Hey everyone. We are about 99% sure my stepson was violated by his maternal grandfather several weeks ago. His mother was also molested by her growing up. The bad thing is that she has full medical decision making for him, even though my husband has joint legal. DCFS is involved by it will be several more weeks before they will start their investigation. My SSon came home a completely different child, filled with rage, deceit and contempt for everyone around him. then the sexual stuff started. Last week he had a talk with my husband about Anal that was way to detailed for someone of his age or for someone who has never experienced it.
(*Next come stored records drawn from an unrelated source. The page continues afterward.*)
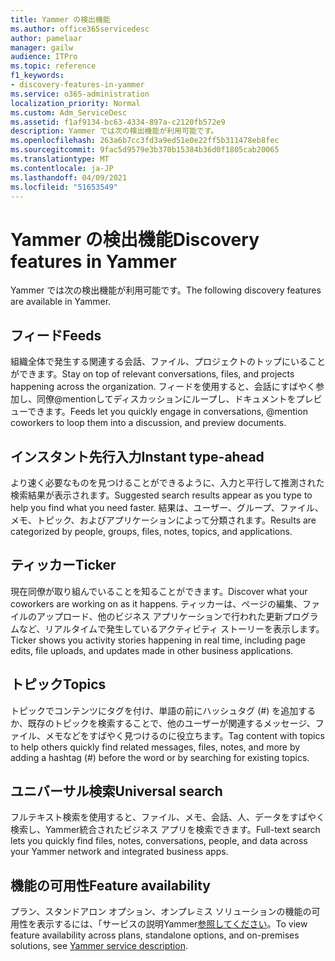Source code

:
 ```yaml
---
title: Yammer の検出機能
ms.author: office365servicedesc
author: pamelaar
manager: gailw
audience: ITPro
ms.topic: reference
f1_keywords:
- discovery-features-in-yammer
ms.service: o365-administration
localization_priority: Normal
ms.custom: Adm_ServiceDesc
ms.assetid: f1af9134-bc63-4334-897a-c2120fb572e9
description: Yammer では次の検出機能が利用可能です。
ms.openlocfilehash: 263a6b7cc3fd3a9ed51e0e22ff5b311478eb8fec
ms.sourcegitcommit: 9fac5d9579e3b370b15384b36d0f1805cab20065
ms.translationtype: MT
ms.contentlocale: ja-JP
ms.lasthandoff: 04/09/2021
ms.locfileid: "51653549"
---
```

# <a name="discovery-features-in-yammer"></a><span data-ttu-id="4c37a-103">Yammer の検出機能</span><span class="sxs-lookup"><span data-stu-id="4c37a-103">Discovery features in Yammer</span></span>

<span data-ttu-id="4c37a-104">Yammer では次の検出機能が利用可能です。</span><span class="sxs-lookup"><span data-stu-id="4c37a-104">The following discovery features are available in Yammer.</span></span>
  
## <a name="feeds"></a><span data-ttu-id="4c37a-105">フィード</span><span class="sxs-lookup"><span data-stu-id="4c37a-105">Feeds</span></span>

<span data-ttu-id="4c37a-106">組織全体で発生する関連する会話、ファイル、プロジェクトのトップにいることができます。</span><span class="sxs-lookup"><span data-stu-id="4c37a-106">Stay on top of relevant conversations, files, and projects happening across the organization.</span></span> <span data-ttu-id="4c37a-107">フィードを使用すると、会話にすばやく参加し、同僚@mentionしてディスカッションにループし、ドキュメントをプレビューできます。</span><span class="sxs-lookup"><span data-stu-id="4c37a-107">Feeds let you quickly engage in conversations, @mention coworkers to loop them into a discussion, and preview documents.</span></span>

## <a name="instant-type-ahead"></a><span data-ttu-id="4c37a-108">インスタント先行入力</span><span class="sxs-lookup"><span data-stu-id="4c37a-108">Instant type-ahead</span></span>

<span data-ttu-id="4c37a-109">より速く必要なものを見つけることができるように、入力と平行して推測された検索結果が表示されます。</span><span class="sxs-lookup"><span data-stu-id="4c37a-109">Suggested search results appear as you type to help you find what you need faster.</span></span> <span data-ttu-id="4c37a-110">結果は、ユーザー、グループ、ファイル、メモ、トピック、およびアプリケーションによって分類されます。</span><span class="sxs-lookup"><span data-stu-id="4c37a-110">Results are categorized by people, groups, files, notes, topics, and applications.</span></span>
    
## <a name="ticker"></a><span data-ttu-id="4c37a-111">ティッカー</span><span class="sxs-lookup"><span data-stu-id="4c37a-111">Ticker</span></span>

<span data-ttu-id="4c37a-112">現在同僚が取り組んでいることを知ることができます。</span><span class="sxs-lookup"><span data-stu-id="4c37a-112">Discover what your coworkers are working on as it happens.</span></span> <span data-ttu-id="4c37a-113">ティッカーは、ページの編集、ファイルのアップロード、他のビジネス アプリケーションで行われた更新プログラムなど、リアルタイムで発生しているアクティビティ ストーリーを表示します。</span><span class="sxs-lookup"><span data-stu-id="4c37a-113">Ticker shows you activity stories happening in real time, including page edits, file uploads, and updates made in other business applications.</span></span>
  
## <a name="topics"></a><span data-ttu-id="4c37a-114">トピック</span><span class="sxs-lookup"><span data-stu-id="4c37a-114">Topics</span></span>

<span data-ttu-id="4c37a-115">トピックでコンテンツにタグを付け、単語の前にハッシュタグ (#) を追加するか、既存のトピックを検索することで、他のユーザーが関連するメッセージ、ファイル、メモなどをすばやく見つけるのに役立ちます。</span><span class="sxs-lookup"><span data-stu-id="4c37a-115">Tag content with topics to help others quickly find related messages, files, notes, and more by adding a hashtag (#) before the word or by searching for existing topics.</span></span>
  
## <a name="universal-search"></a><span data-ttu-id="4c37a-116">ユニバーサル検索</span><span class="sxs-lookup"><span data-stu-id="4c37a-116">Universal search</span></span>

<span data-ttu-id="4c37a-117">フルテキスト検索を使用すると、ファイル、メモ、会話、人、データをすばやく検索し、Yammer統合されたビジネス アプリを検索できます。</span><span class="sxs-lookup"><span data-stu-id="4c37a-117">Full-text search lets you quickly find files, notes, conversations, people, and data across your Yammer network and integrated business apps.</span></span>
  
## <a name="feature-availability"></a><span data-ttu-id="4c37a-118">機能の可用性</span><span class="sxs-lookup"><span data-stu-id="4c37a-118">Feature availability</span></span>

<span data-ttu-id="4c37a-119">プラン、スタンドアロン オプション、オンプレミス ソリューションの機能の可用性を表示するには、「サービスの説明Yammer[参照してください](yammer-service-description.md)。</span><span class="sxs-lookup"><span data-stu-id="4c37a-119">To view feature availability across plans, standalone options, and on-premises solutions, see [Yammer service description](yammer-service-description.md).</span></span>
  
  
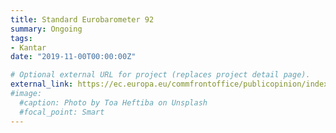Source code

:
 ```yaml
---
title: Standard Eurobarometer 92 
summary: Ongoing
tags:
- Kantar
date: "2019-11-00T00:00:00Z"

# Optional external URL for project (replaces project detail page).
external_link: https://ec.europa.eu/commfrontoffice/publicopinion/index.cfm/Survey/getSurveyDetail/instruments/STANDARD/surveyKy/2255
#image:
  #caption: Photo by Toa Heftiba on Unsplash
  #focal_point: Smart
---
```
I have a two year old son of my own, in fact before this happened, we were planning on getting pregnant again. I have since decided this would not be a good idea, seeing that as we try to get my SSon help his mom will be in the way the whole time, with lawyers and her endless amounts of money. Her main goal in life is to protect her secret about having been sexually abused. +

So here are my concerns, one how on earth will I ever protect my son for the next eight years from his half sibling? The therapist I have spoken with have said even if these children get help, they can molest when they reach the teenage years. Two, would I ever dare to have anymore children? My fear is that I know myself and I know that I will not always be able to watch my children 24 seven when my SSon is hear. Three, I don't know how to get it through my husbands head that no matter what happens with my SSon that he will always be a risk to younger children, or at least until he becomes a man and understands himself better. My husband also wants to try and get full custody of this child, which I now don't want, I can't live with this all the time. My life has become a prison overnight, I feel like me and my son have lost our freedoms overnight!

janeyc's picture

I think you need to be honest here, hiding things don't work, that is what happened years ago, it was all hushed up, be honest with your SS, with the support of the therapist, I was assaulted when I was 11, I was so innocent, I did'nt know what had happended, I was more worried about his bad breath, it was all hushed up, SS needs to understand that what happended, was'nt normal and not fair, I have never had an urge to hurt anyone this way, I think that if SS talks about this with his therapist and his family, there should be no reason why he would do this to someone else, now when its hushed up, they don't talk about it and they don't understand what happended, then they don't know that its wrong, what do they do with the pain and the hurt if they can't talk about it? I know you are worried about your son's innocence, but what about this poor kid, he has'nt become infected with Pervertitus you know, you hav'nt said how old he is? You could talk to him again with the support of the therapist that it is not ok to talk about what happended with you bio son, as he is too young, I am no expert on this subject but it did happen to me, I know that the important thing for me was being able to talk about it, not with other kids just my Mum or an understanding adult, as I grew older I then understood what had happened to me but my Mum helped me through it, your SS needs help, he did'nt ask for this. Lets be honest even if he did tell you bs everything at this stage he would understand nothing about it and I highly doubt that your ss would want to discuss this with him in the future, If it was up to me, this Grandfather would be physically castrated and then put to death. I think you are worrying about the wrong things here, this poor kid has been violated by someone he trusted, with love and support there is no reason why he can't carry on having a functional normal life.

praying's picture

My Ss has been horrifically abused by his stepfather. We have gone through hell and back and it's still pretty bad. Please send me a private message if you would like to talk. A lot of what you are feeling I felt too. I am so sorry this happened to you.

CJ38's picture

I would appreciate very much the ability to be able to message you privately. Thank you so much! Do I just hit reply, or how do I do a private message? I feel incredibly alone in all this.

herewegoagain's picture

I do NOT believe that every person who is abused becomes an abuser. Otherwise, with so many years of sexual abuse, just about everyone in this darn world would be a sexual predator. Of course, you need to watch out...but you should watch out regardless.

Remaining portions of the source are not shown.